(Saved data entries)
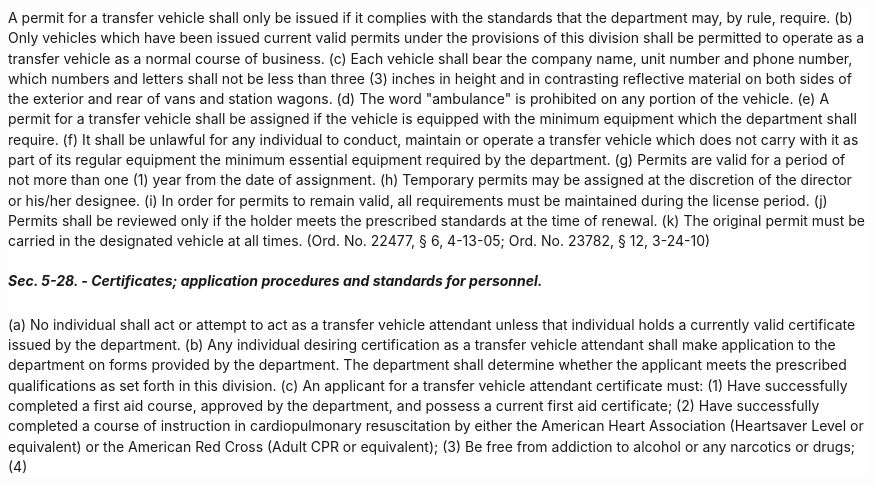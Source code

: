 A permit for a transfer vehicle shall only be issued if it complies with the standards that the department may, by
rule, require.
(b)
Only vehicles which have been issued current valid permits under the provisions of this division shall be
permitted to operate as a transfer vehicle as a normal course of business.
(c)
Each vehicle shall bear the company name, unit number and phone number, which numbers and letters shall not
be less than three (3) inches in height and in contrasting reflective material on both sides of the exterior and rear
of vans and station wagons.
(d)
The word "ambulance" is prohibited on any portion of the vehicle.
(e)
A permit for a transfer vehicle shall be assigned if the vehicle is equipped with the minimum equipment which
the department shall require.
(f)
It shall be unlawful for any individual to conduct, maintain or operate a transfer vehicle which does not carry
with it as part of its regular equipment the minimum essential equipment required by the department.
(g)
Permits are valid for a period of not more than one (1) year from the date of assignment.
(h)
Temporary permits may be assigned at the discretion of the director or his/her designee.
(i)
In order for permits to remain valid, all requirements must be maintained during the license period.
(j)
Permits shall be reviewed only if the holder meets the prescribed standards at the time of renewal.
(k)
The original permit must be carried in the designated vehicle at all times.
(Ord. No. 22477, § 6, 4-13-05; Ord. No. 23782, § 12, 3-24-10)
##### Sec. 5-28. - Certificates; application procedures and standards for personnel.
(a)
No individual shall act or attempt to act as a transfer vehicle attendant unless that individual holds a currently
valid certificate issued by the department.
(b)
Any individual desiring certification as a transfer vehicle attendant shall make application to the department on
forms provided by the department. The department shall determine whether the applicant meets the prescribed
qualifications as set forth in this division.
(c)
An applicant for a transfer vehicle attendant certificate must:
(1)
Have successfully completed a first aid course, approved by the department, and possess a current first aid
certificate;
(2)
Have successfully completed a course of instruction in cardiopulmonary resuscitation by either the American
Heart Association (Heartsaver Level or equivalent) or the American Red Cross (Adult CPR or equivalent);
(3)
Be free from addiction to alcohol or any narcotics or drugs;
(4)
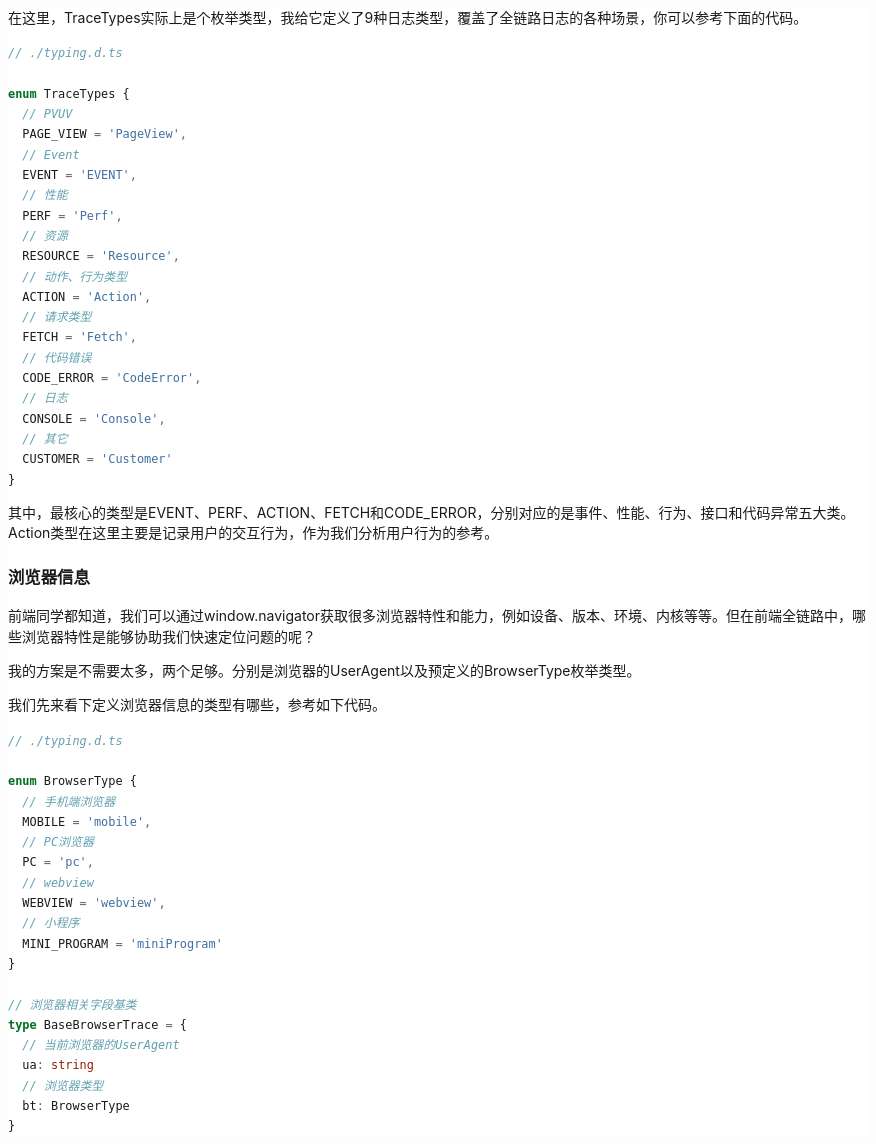 在这里，TraceTypes实际上是个枚举类型，我给它定义了9种日志类型，覆盖了全链路日志的各种场景，你可以参考下面的代码。

```typescript
// ./typing.d.ts

enum TraceTypes {
  // PVUV
  PAGE_VIEW = 'PageView',
  // Event
  EVENT = 'EVENT',
  // 性能
  PERF = 'Perf',
  // 资源
  RESOURCE = 'Resource',
  // 动作、行为类型
  ACTION = 'Action',
  // 请求类型
  FETCH = 'Fetch',
  // 代码错误
  CODE_ERROR = 'CodeError',
  // 日志
  CONSOLE = 'Console',
  // 其它
  CUSTOMER = 'Customer'
}

```

其中，最核心的类型是EVENT、PERF、ACTION、FETCH和CODE\_ERROR，分别对应的是事件、性能、行为、接口和代码异常五大类。Action类型在这里主要是记录用户的交互行为，作为我们分析用户行为的参考。

### 浏览器信息

前端同学都知道，我们可以通过window.navigator获取很多浏览器特性和能力，例如设备、版本、环境、内核等等。但在前端全链路中，哪些浏览器特性是能够协助我们快速定位问题的呢？

我的方案是不需要太多，两个足够。分别是浏览器的UserAgent以及预定义的BrowserType枚举类型。

我们先来看下定义浏览器信息的类型有哪些，参考如下代码。

```typescript
// ./typing.d.ts

enum BrowserType {
  // 手机端浏览器
  MOBILE = 'mobile',
  // PC浏览器
  PC = 'pc',
  // webview
  WEBVIEW = 'webview',
  // 小程序
  MINI_PROGRAM = 'miniProgram'
}

// 浏览器相关字段基类
type BaseBrowserTrace = {
  // 当前浏览器的UserAgent
  ua: string
  // 浏览器类型
  bt: BrowserType
}

```
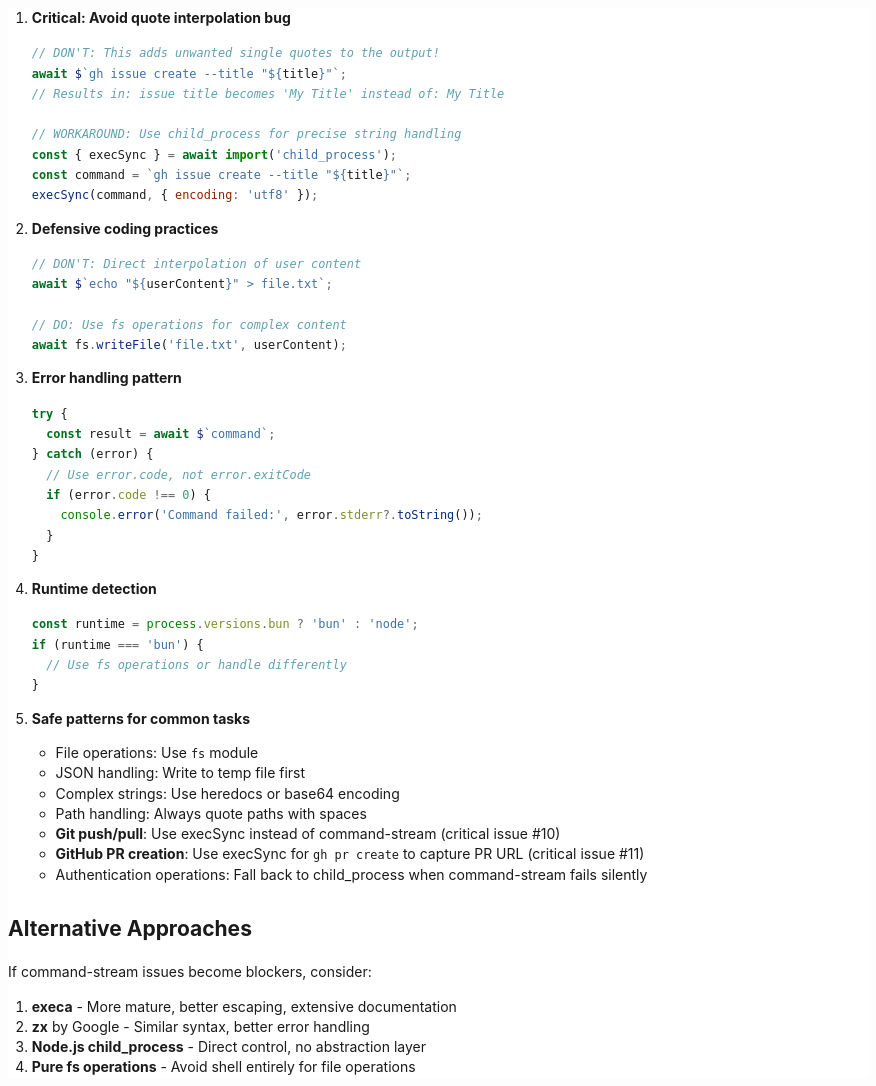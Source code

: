1. **Critical: Avoid quote interpolation bug**
   ```javascript
   // DON'T: This adds unwanted single quotes to the output!
   await $`gh issue create --title "${title}"`;
   // Results in: issue title becomes 'My Title' instead of: My Title
   
   // WORKAROUND: Use child_process for precise string handling
   const { execSync } = await import('child_process');
   const command = `gh issue create --title "${title}"`;
   execSync(command, { encoding: 'utf8' });
   ```

2. **Defensive coding practices**
   ```javascript
   // DON'T: Direct interpolation of user content
   await $`echo "${userContent}" > file.txt`;
   
   // DO: Use fs operations for complex content
   await fs.writeFile('file.txt', userContent);
   ```

3. **Error handling pattern**
   ```javascript
   try {
     const result = await $`command`;
   } catch (error) {
     // Use error.code, not error.exitCode
     if (error.code !== 0) {
       console.error('Command failed:', error.stderr?.toString());
     }
   }
   ```

4. **Runtime detection**
   ```javascript
   const runtime = process.versions.bun ? 'bun' : 'node';
   if (runtime === 'bun') {
     // Use fs operations or handle differently
   }
   ```

5. **Safe patterns for common tasks**
   - File operations: Use `fs` module
   - JSON handling: Write to temp file first
   - Complex strings: Use heredocs or base64 encoding
   - Path handling: Always quote paths with spaces
   - **Git push/pull**: Use execSync instead of command-stream (critical issue #10)
   - **GitHub PR creation**: Use execSync for `gh pr create` to capture PR URL (critical issue #11)
   - Authentication operations: Fall back to child_process when command-stream fails silently

## Alternative Approaches

If command-stream issues become blockers, consider:

1. **execa** - More mature, better escaping, extensive documentation
2. **zx** by Google - Similar syntax, better error handling
3. **Node.js child_process** - Direct control, no abstraction layer
4. **Pure fs operations** - Avoid shell entirely for file operations
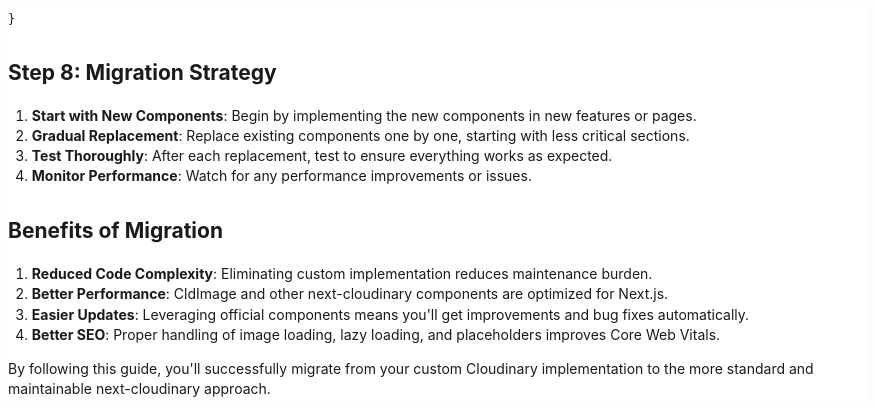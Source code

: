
 ```tsx
}
```

## Step 8: Migration Strategy

1. **Start with New Components**: Begin by implementing the new components in new features or pages.
2. **Gradual Replacement**: Replace existing components one by one, starting with less critical sections.
3. **Test Thoroughly**: After each replacement, test to ensure everything works as expected.
4. **Monitor Performance**: Watch for any performance improvements or issues.

## Benefits of Migration

1. **Reduced Code Complexity**: Eliminating custom implementation reduces maintenance burden.
2. **Better Performance**: CldImage and other next-cloudinary components are optimized for Next.js.
3. **Easier Updates**: Leveraging official components means you'll get improvements and bug fixes automatically.
4. **Better SEO**: Proper handling of image loading, lazy loading, and placeholders improves Core Web Vitals.

By following this guide, you'll successfully migrate from your custom Cloudinary implementation to the more standard and maintainable next-cloudinary approach.
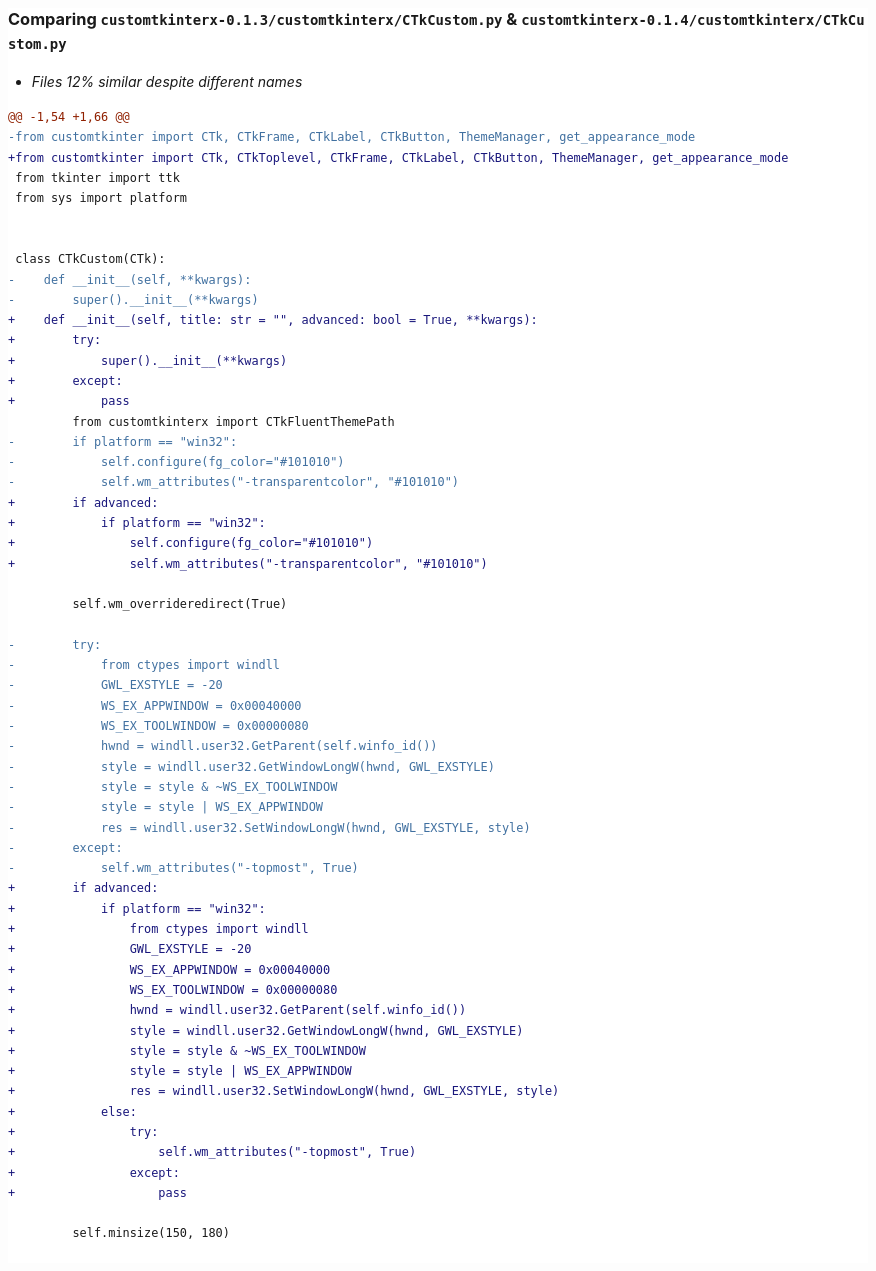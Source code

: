 ### Comparing `customtkinterx-0.1.3/customtkinterx/CTkCustom.py` & `customtkinterx-0.1.4/customtkinterx/CTkCustom.py`

 * *Files 12% similar despite different names*

```diff
@@ -1,54 +1,66 @@
-from customtkinter import CTk, CTkFrame, CTkLabel, CTkButton, ThemeManager, get_appearance_mode
+from customtkinter import CTk, CTkToplevel, CTkFrame, CTkLabel, CTkButton, ThemeManager, get_appearance_mode
 from tkinter import ttk
 from sys import platform
 
 
 class CTkCustom(CTk):
-    def __init__(self, **kwargs):
-        super().__init__(**kwargs)
+    def __init__(self, title: str = "", advanced: bool = True, **kwargs):
+        try:
+            super().__init__(**kwargs)
+        except:
+            pass
         from customtkinterx import CTkFluentThemePath
-        if platform == "win32":
-            self.configure(fg_color="#101010")
-            self.wm_attributes("-transparentcolor", "#101010")
+        if advanced:
+            if platform == "win32":
+                self.configure(fg_color="#101010")
+                self.wm_attributes("-transparentcolor", "#101010")
 
         self.wm_overrideredirect(True)
 
-        try:
-            from ctypes import windll
-            GWL_EXSTYLE = -20
-            WS_EX_APPWINDOW = 0x00040000
-            WS_EX_TOOLWINDOW = 0x00000080
-            hwnd = windll.user32.GetParent(self.winfo_id())
-            style = windll.user32.GetWindowLongW(hwnd, GWL_EXSTYLE)
-            style = style & ~WS_EX_TOOLWINDOW
-            style = style | WS_EX_APPWINDOW
-            res = windll.user32.SetWindowLongW(hwnd, GWL_EXSTYLE, style)
-        except:
-            self.wm_attributes("-topmost", True)
+        if advanced:
+            if platform == "win32":
+                from ctypes import windll
+                GWL_EXSTYLE = -20
+                WS_EX_APPWINDOW = 0x00040000
+                WS_EX_TOOLWINDOW = 0x00000080
+                hwnd = windll.user32.GetParent(self.winfo_id())
+                style = windll.user32.GetWindowLongW(hwnd, GWL_EXSTYLE)
+                style = style & ~WS_EX_TOOLWINDOW
+                style = style | WS_EX_APPWINDOW
+                res = windll.user32.SetWindowLongW(hwnd, GWL_EXSTYLE, style)
+            else:
+                try:
+                    self.wm_attributes("-topmost", True)
+                except:
+                    pass
 
         self.minsize(150, 180)
 
```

* WORK INSTRUCTION *
Filter the entries above and copy only the lines that hold "platform".

* RESULT OF THIS EXERCISE *
 from sys import platform
-        if platform == "win32":
+            if platform == "win32":
+            if platform == "win32":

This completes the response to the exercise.